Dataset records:

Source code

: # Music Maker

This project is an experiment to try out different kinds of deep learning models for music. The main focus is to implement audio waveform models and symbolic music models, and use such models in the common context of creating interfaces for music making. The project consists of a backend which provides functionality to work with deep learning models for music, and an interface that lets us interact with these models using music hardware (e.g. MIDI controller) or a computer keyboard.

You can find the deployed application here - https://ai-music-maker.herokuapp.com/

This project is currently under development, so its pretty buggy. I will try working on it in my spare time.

WHAT YOU NEED TO DO |
Only the last part of the entries above is needed: please copy the line with "This project is an" and each line after it exactly.

RESULT |
This project is an experiment to try out different kinds of deep learning models for music. The main focus is to implement audio waveform models and symbolic music models, and use such models in the common context of creating interfaces for music making. The project consists of a backend which provides functionality to work with deep learning models for music, and an interface that lets us interact with these models using music hardware (e.g. MIDI controller) or a computer keyboard.

You can find the deployed application here - https://ai-music-maker.herokuapp.com/

This project is currently under development, so its pretty buggy. I will try working on it in my spare time.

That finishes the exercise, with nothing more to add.